Au niveau mondial, d’après l’Evaluation des Ecosystèmes pour le Millénaire, 20 % des récifs coralliens ont disparu, 20 % sont fortement dégradés et 50 % en mauvaise santé. Dans toutes les régions des petits États insulaires en développement (PEID), les récifs coralliens, qui sont leur première ligne de défense, sont déjà durement touchés par la hausse des températures à la surface de la mer.
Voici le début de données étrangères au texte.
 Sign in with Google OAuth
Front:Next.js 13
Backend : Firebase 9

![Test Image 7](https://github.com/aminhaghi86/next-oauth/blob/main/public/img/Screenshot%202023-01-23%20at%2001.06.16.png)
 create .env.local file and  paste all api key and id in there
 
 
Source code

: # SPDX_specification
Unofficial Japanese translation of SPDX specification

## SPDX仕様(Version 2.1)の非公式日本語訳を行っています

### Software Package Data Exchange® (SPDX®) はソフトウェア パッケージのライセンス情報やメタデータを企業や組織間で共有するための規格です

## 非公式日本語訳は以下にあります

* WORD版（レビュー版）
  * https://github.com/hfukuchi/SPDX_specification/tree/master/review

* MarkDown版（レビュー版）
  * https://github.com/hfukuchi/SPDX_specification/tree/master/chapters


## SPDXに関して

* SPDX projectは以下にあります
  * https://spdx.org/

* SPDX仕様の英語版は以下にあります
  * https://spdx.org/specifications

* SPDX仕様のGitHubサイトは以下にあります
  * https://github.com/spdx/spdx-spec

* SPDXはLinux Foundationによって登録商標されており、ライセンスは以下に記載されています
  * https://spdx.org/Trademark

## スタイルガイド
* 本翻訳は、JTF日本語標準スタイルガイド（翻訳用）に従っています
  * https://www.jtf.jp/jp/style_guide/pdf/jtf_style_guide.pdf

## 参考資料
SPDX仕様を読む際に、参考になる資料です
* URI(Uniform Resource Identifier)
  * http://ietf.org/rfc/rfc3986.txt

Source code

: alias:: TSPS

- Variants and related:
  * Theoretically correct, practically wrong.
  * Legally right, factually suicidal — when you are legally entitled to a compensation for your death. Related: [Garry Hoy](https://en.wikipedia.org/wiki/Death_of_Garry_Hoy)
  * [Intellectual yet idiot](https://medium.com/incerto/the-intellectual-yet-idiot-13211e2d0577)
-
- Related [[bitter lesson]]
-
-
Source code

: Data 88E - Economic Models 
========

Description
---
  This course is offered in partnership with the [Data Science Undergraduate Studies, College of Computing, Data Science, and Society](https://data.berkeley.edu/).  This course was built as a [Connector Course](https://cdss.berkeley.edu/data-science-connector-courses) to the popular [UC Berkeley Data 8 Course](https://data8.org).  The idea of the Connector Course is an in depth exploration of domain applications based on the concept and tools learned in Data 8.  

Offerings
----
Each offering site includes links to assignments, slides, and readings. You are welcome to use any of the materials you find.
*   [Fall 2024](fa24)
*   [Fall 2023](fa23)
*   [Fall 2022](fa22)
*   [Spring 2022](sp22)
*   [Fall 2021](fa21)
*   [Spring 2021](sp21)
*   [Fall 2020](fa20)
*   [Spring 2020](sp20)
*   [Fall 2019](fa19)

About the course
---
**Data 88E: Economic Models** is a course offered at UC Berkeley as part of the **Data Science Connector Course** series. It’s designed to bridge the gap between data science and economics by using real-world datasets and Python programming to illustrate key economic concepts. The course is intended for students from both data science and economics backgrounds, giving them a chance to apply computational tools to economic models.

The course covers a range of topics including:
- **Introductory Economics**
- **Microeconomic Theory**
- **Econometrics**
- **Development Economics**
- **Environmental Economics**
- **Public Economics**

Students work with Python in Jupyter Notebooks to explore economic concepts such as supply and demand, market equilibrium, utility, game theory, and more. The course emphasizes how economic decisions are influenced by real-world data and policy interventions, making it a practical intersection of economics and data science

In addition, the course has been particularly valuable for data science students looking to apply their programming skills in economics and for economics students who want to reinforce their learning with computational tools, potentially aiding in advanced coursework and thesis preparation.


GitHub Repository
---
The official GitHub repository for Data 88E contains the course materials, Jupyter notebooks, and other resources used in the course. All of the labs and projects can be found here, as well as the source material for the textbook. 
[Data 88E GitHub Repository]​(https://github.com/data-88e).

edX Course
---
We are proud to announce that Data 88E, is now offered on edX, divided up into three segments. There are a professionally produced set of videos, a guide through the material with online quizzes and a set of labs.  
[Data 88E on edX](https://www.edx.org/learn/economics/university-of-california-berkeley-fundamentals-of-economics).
La diminution nette de la couverture de récifs coralliens – environ 34 millions d’hectares au cours des deux dernières décennies – coûtera quelque USD 11,9 milliards à l’économie internationale, touchant particulièrement les PEID, selon le SIDS Foresight Report publié début juin 2014 par le PNUE.
À l’île Maurice, cette dégradation est liée à un ensemble de facteurs, incluant certains d’origine naturelle, tels que le blanchissement des coraux, la prolifération d’algues, le réchauffement climatique, l’érosion des sols (quelque 18 500 m2 de plages ont été perdus durant la dernière décennie), la sédimentation, les tempêtes tropicales et la présence d’un prédateur, la couronne d’épines (Acanthaster planci), une étoile de mer épineuse.
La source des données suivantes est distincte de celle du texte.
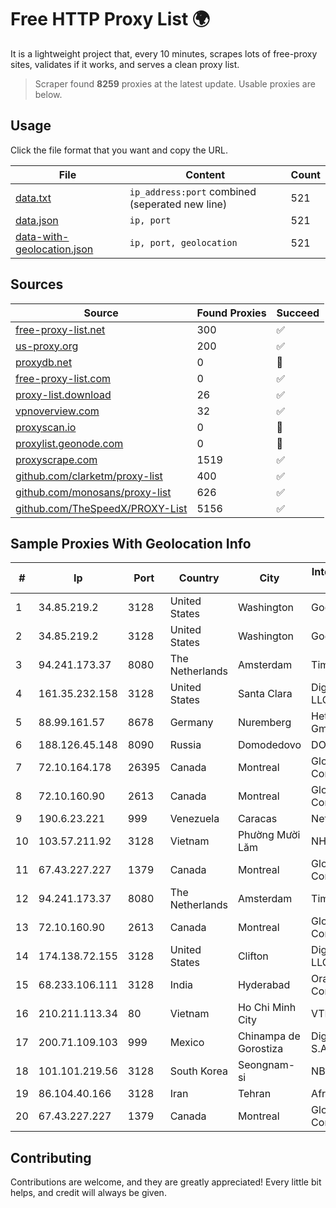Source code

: 
# Free HTTP Proxy List 🌍

It is a lightweight project that, every 10 minutes, scrapes lots of free-proxy sites, validates if it works, and serves a clean proxy list.


> Scraper found **8259** proxies at the latest update. Usable proxies are below.

## Usage

Click the file format that you want and copy the URL.


|File|Content|Count|
|----|-------|-----|
|[data.txt](https://raw.githubusercontent.com/themiralay/Proxy-List-World/master/data.txt)|`ip_address:port` combined (seperated new line)|521|
|[data.json](https://raw.githubusercontent.com/themiralay/Proxy-List-World/master/data.json)|`ip, port`|521|
|[data-with-geolocation.json](https://raw.githubusercontent.com/themiralay/Proxy-List-World/master/data-with-geolocation.json)|`ip, port, geolocation`|521|

## Sources

|Source|Found Proxies|Succeed|
|------|-------------|-------|
|[free-proxy-list.net](https://free-proxy-list.net)|300|✅|
|[us-proxy.org](https://www.us-proxy.org)|200|✅|
|[proxydb.net](http://proxydb.net)|0|🚫|
|[free-proxy-list.com](https://free-proxy-list.com/?page=&port=&type%5B%5D=http&type%5B%5D=https&up_time=0&search=Search)|0|✅|
|[proxy-list.download](https://www.proxy-list.download/HTTP)|26|✅|
|[vpnoverview.com](https://vpnoverview.com/privacy/anonymous-browsing/free-proxy-servers)|32|✅|
|[proxyscan.io](https://www.proxyscan.io)|0|🚫|
|[proxylist.geonode.com](https://proxylist.geonode.com/api/proxy-list?limit=300&page=1&sort_by=lastChecked&sort_type=desc&protocols=http,https)|0|🚫|
|[proxyscrape.com](https://api.proxyscrape.com/v2/?request=displayproxies&protocol=http&timeout=10000&country=all&ssl=all&anonymity=all)|1519|✅|
|[github.com/clarketm/proxy-list](https://raw.githubusercontent.com/clarketm/proxy-list/master/proxy-list-raw.txt)|400|✅|
|[github.com/monosans/proxy-list](https://raw.githubusercontent.com/monosans/proxy-list/main/proxies/http.txt)|626|✅|
|[github.com/TheSpeedX/PROXY-List](https://raw.githubusercontent.com/TheSpeedX/PROXY-List/master/http.txt)|5156|✅|


## Sample Proxies With Geolocation Info

|#|Ip|Port|Country|City|Internet Service Provider|
|-|--|----|-------|----|-------------------------|
|1|34.85.219.2|3128|United States|Washington|Google LLC|
|2|34.85.219.2|3128|United States|Washington|Google LLC|
|3|94.241.173.37|8080|The Netherlands|Amsterdam|TimeWeb Ltd.|
|4|161.35.232.158|3128|United States|Santa Clara|DigitalOcean, LLC|
|5|88.99.161.57|8678|Germany|Nuremberg|Hetzner Online GmbH|
|6|188.126.45.148|8090|Russia|Domodedovo|DOMOLAN|
|7|72.10.164.178|26395|Canada|Montreal|GloboTech Communications|
|8|72.10.160.90|2613|Canada|Montreal|GloboTech Communications|
|9|190.6.23.221|999|Venezuela|Caracas|Net Uno|
|10|103.57.211.92|3128|Vietnam|Phường Mười Lăm|NHANHOA|
|11|67.43.227.227|1379|Canada|Montreal|GloboTech Communications|
|12|94.241.173.37|8080|The Netherlands|Amsterdam|TimeWeb Ltd.|
|13|72.10.160.90|2613|Canada|Montreal|GloboTech Communications|
|14|174.138.72.155|3128|United States|Clifton|DigitalOcean, LLC|
|15|68.233.106.111|3128|India|Hyderabad|Oracle Corporation|
|16|210.211.113.34|80|Vietnam|Ho Chi Minh City|VTDC|
|17|200.71.109.103|999|Mexico|Chinampa de Gorostiza|Digy Networks S.A De C.V.|
|18|101.101.219.56|3128|South Korea|Seongnam-si|NBP|
|19|86.104.40.166|3128|Iran|Tehran|Afranet|
|20|67.43.227.227|1379|Canada|Montreal|GloboTech Communications|



## Contributing

Contributions are welcome, and they are greatly appreciated! Every
little bit helps, and credit will always be given.

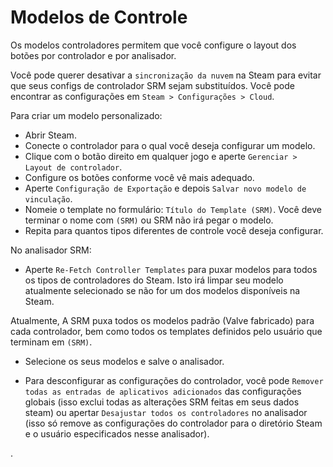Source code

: # Modelos de Controle
Os modelos controladores permitem que você configure o layout dos botões por controlador e por analisador.

Você pode querer desativar a `sincronização da nuvem` na Steam para evitar que seus configs de controlador SRM sejam substituídos. Você pode encontrar as configurações em `Steam > Configurações > Cloud`.

Para criar um modelo personalizado:
* Abrir Steam.
* Conecte o controlador para o qual você deseja configurar um modelo.
* Clique com o botão direito em qualquer jogo e aperte `Gerenciar > Layout de controlador`.
* Configure os botões conforme você vê mais adequado.
* Aperte `Configuração de Exportação` e depois `Salvar novo modelo de vinculação`.
* Nomeie o template no formulário: `Título do Template (SRM)`. Você deve terminar o nome com `(SRM)` ou SRM não irá pegar o modelo.
* Repita para quantos tipos diferentes de controle você deseja configurar.

No analisador SRM:
* Aperte `Re-Fetch Controller Templates` para puxar modelos para todos os tipos de controladores do Steam. Isto irá limpar seu modelo atualmente selecionado se não for um dos modelos disponíveis na Steam.

Atualmente, A SRM puxa todos os modelos padrão (Valve fabricado) para cada controlador, bem como todos os templates definidos pelo usuário que terminam em `(SRM)`.

* Selecione os seus modelos e salve o analisador.

* Para desconfigurar as configurações do controlador, você pode `Remover todas as entradas de aplicativos adicionados` das configurações globais (isso exclui todas as alterações SRM feitas em seus dados steam) ou apertar `Desajustar todos os controladores` no analisador (isso só remove as configurações do controlador para o diretório Steam e o usuário especificados nesse analisador).

.


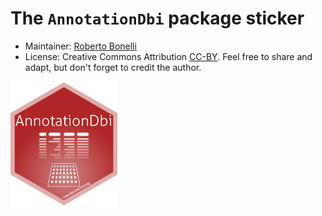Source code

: # The `AnnotationDbi` package sticker

* Maintainer: [Roberto Bonelli](https://github.com/Robbie90/)
* License: Creative Commons Attribution
  [CC-BY](https://creativecommons.org/licenses/by/2.0/). Feel free to
  share and adapt, but don't forget to credit the author.

<img src=AnnotationDbi.png height="200">
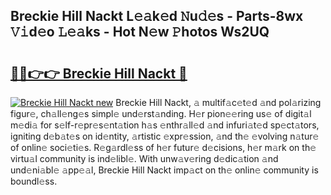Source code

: ## Breckie Hill Nackt L𝚎𝚊k𝚎d 𝙽u𝚍𝚎s - Parts-8wx 𝚅𝚒d𝚎o 𝙻𝚎𝚊ks - Hot N𝚎w 𝙿hotos Ws2UQ

# <h2><a href="http://kvckbm.teov.top/?on=Breckie+Hill+Nackt">🔗🔗👉👉 Breckie Hill Nackt 🔗</a></h2>

[![Breckie Hill Nackt new](https://i.imgur.com/QqkWNDz.gif)](http://kvckbm.teov.top/?on=Breckie+Hill+Nackt)
Breckie Hill Nackt, 𝚊 multif𝚊c𝚎t𝚎d 𝚊nd pol𝚊rizing figur𝚎, ch𝚊ll𝚎ng𝚎s simpl𝚎 und𝚎rst𝚊nding. H𝚎r pion𝚎𝚎ring us𝚎 of digit𝚊l m𝚎di𝚊 for s𝚎lf-r𝚎pr𝚎s𝚎nt𝚊tion h𝚊s 𝚎nthr𝚊ll𝚎d 𝚊nd infuri𝚊t𝚎d sp𝚎ct𝚊tors, igniting d𝚎b𝚊t𝚎s on id𝚎ntity, 𝚊rtistic 𝚎xpr𝚎ssion, 𝚊nd th𝚎 𝚎volving n𝚊tur𝚎 of onlin𝚎 soci𝚎ti𝚎s. R𝚎g𝚊rdl𝚎ss of h𝚎r futur𝚎 d𝚎cisions, h𝚎r m𝚊rk on th𝚎 virtu𝚊l community is ind𝚎libl𝚎. With unw𝚊v𝚎ring d𝚎dic𝚊tion 𝚊nd und𝚎ni𝚊bl𝚎 𝚊pp𝚎𝚊l, Breckie Hill Nackt imp𝚊ct on th𝚎 onlin𝚎 community is boundl𝚎ss.
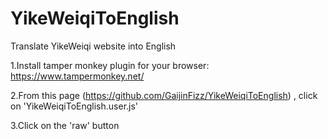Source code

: # YikeWeiqiToEnglish
Translate YikeWeiqi website into English


1.Install tamper monkey plugin for your browser: https://www.tampermonkey.net/

2.From this page (https://github.com/GaijinFizz/YikeWeiqiToEnglish) , click on 'YikeWeiqiToEnglish.user.js'

3.Click on the 'raw' button
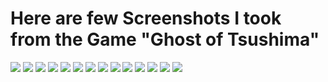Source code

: # Here are few Screenshots I took from the Game "Ghost of Tsushima"

<img src="../images/gallery/ghost_of_tsushima/1.png" style="max-width: 100%; height: auto;">
<img src="../images/gallery/ghost_of_tsushima/2.png" style="max-width: 100%; height: auto;">
<img src="../images/gallery/ghost_of_tsushima/3.png" style="max-width: 100%; height: auto;">
<img src="../images/gallery/ghost_of_tsushima/4.png" style="max-width: 100%; height: auto;">
<img src="../images/gallery/ghost_of_tsushima/5.png" style="max-width: 100%; height: auto;">
<img src="../images/gallery/ghost_of_tsushima/6.png" style="max-width: 100%; height: auto;">
<img src="../images/gallery/ghost_of_tsushima/7.png" style="max-width: 100%; height: auto;">
<img src="../images/gallery/ghost_of_tsushima/8.png" style="max-width: 100%; height: auto;">
<img src="../images/gallery/ghost_of_tsushima/9.png" style="max-width: 100%; height: auto;">
<img src="../images/gallery/ghost_of_tsushima/10.png" style="max-width: 100%; height: auto;">
<img src="../images/gallery/ghost_of_tsushima/11.png" style="max-width: 100%; height: auto;">
<img src="../images/gallery/ghost_of_tsushima/12.png" style="max-width: 100%; height: auto;">
<img src="../images/gallery/ghost_of_tsushima/13.png" style="max-width: 100%; height: auto;">
<img src="../images/gallery/ghost_of_tsushima/14.png" style="max-width: 100%; height: auto;">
La détérioration est accentuée par des facteurs d’origine anthropique, résultant de l’activité humaine. L’écrasement par des ancres de bateaux en fait partie, tout comme la destruction par des filets de pêche, le commerce illégal de coraux vivants prélevés du lagon, ainsi que la pollution causée par des déchets divers et l’infiltration d’engrais chimiques, d’insecticides et de pesticides, qui augmentent la charge en nitrates de l’eau de mer, résultant en une prolifération d’algues vertes. Tout comme son compatriote, l’océanographe François Sarano (voir interview à la page 12), le Dr Édouard Obadia, médecin réanimateur et spécialiste de la médecine hyperbare, a côtoyé le commandant Cousteau et son équipe pendant deux mois en 1979. Il a aussi plongé un peu partout à travers le monde depuis l’âge de 17 ans et a un niveau équivalent à celui de moniteur de plongée.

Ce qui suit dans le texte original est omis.